And sure, you could argue that people should mow their own damn lawns and that they don’t value your time and hard work, or you could just stop stewing about it and spend that extra half-a-minute doing something nice.

I speak with some authority because I allow my neighbour to mow the thin strip of verge out the front of both of our houses on a regular basis. And when I say “allow” I mean, he just does it.

He also planted it and put reticulation in, and it really does look a lot better than the patchy, threadbare offering that preceded it. Like many of my horticultural endeavours, this lawn seems to do a lot better if I’m not involved in its care in any way. And the street looks nicer. Win, win.

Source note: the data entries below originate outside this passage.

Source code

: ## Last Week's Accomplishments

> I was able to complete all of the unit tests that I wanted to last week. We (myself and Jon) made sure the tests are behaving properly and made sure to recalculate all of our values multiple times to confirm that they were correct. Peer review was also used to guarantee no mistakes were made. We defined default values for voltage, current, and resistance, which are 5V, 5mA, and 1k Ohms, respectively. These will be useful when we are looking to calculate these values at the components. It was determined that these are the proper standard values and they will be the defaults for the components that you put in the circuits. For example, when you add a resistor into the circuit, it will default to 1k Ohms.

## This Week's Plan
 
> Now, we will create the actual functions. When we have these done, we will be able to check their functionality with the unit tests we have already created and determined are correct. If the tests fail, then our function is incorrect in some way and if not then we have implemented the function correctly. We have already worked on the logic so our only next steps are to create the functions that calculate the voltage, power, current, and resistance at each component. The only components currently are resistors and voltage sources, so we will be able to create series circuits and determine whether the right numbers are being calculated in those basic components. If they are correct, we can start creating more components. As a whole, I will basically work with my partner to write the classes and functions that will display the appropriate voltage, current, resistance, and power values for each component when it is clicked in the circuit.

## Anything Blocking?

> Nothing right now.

The only time you shouldn’t touch your neighbour’s grass is if they are the “lawn guy” type. You know the ones. They’re obsessed with their lawns. Their lawns are works of art. They approach their lawn care like they are curating the surface of the MCG. Don’t you dare touch a blade of their grass. But you wouldn’t anyway, because their lawn doesn’t need mowing. It has invariably been mowed in the last 12 hours.

As a rule of thumb, if their lawn looks better than yours, don’t touch it. Ask for their advice instead and they might take pity on you and work on yours too. Those lawn guys love a challenge and they have to justify all that equipment they own. He’ll be clomping around your front yard in his lawn aerating sandals before you know it. It’s important that you let this happen.

It does speak to the broader subject of neighbourliness though. I have a neighbour that I have swapped keys with, so that if either of us get locked out, we have a solution nearby. This has happened several times, by the way, which perhaps reflects poorly on our ability to function as adults.

We also pool our bins and have a general arrangement that if one of us puts them out, the other one takes them in. This neighbour is also horticulturally superior to me (not difficult) and has at various times pruned my roses, planted out garden beds that my dog has subsequently dug up and sent her husband in to sort out my retic. She is currently rehabilitating a neglected hydrangea that she found in my backyard and rescued while I was on holidays. She is exactly the sort of neighbour everyone needs. Except you can’t have her, because clearly my need is greater.

Obviously this level of neighbourliness should be reciprocal and after thinking for a little too long, I recalled something that I had done for her: I babysat her daughters’ dogs on a couple of occasions, which freaked the dogs out, but was absolutely no bother at all.

I’m also very reliable in the particular skills of “checking on tradies who are working unsupervised” and “witnessing official documents when called upon” so I guess I’ve earned my Good Neighbour badge too.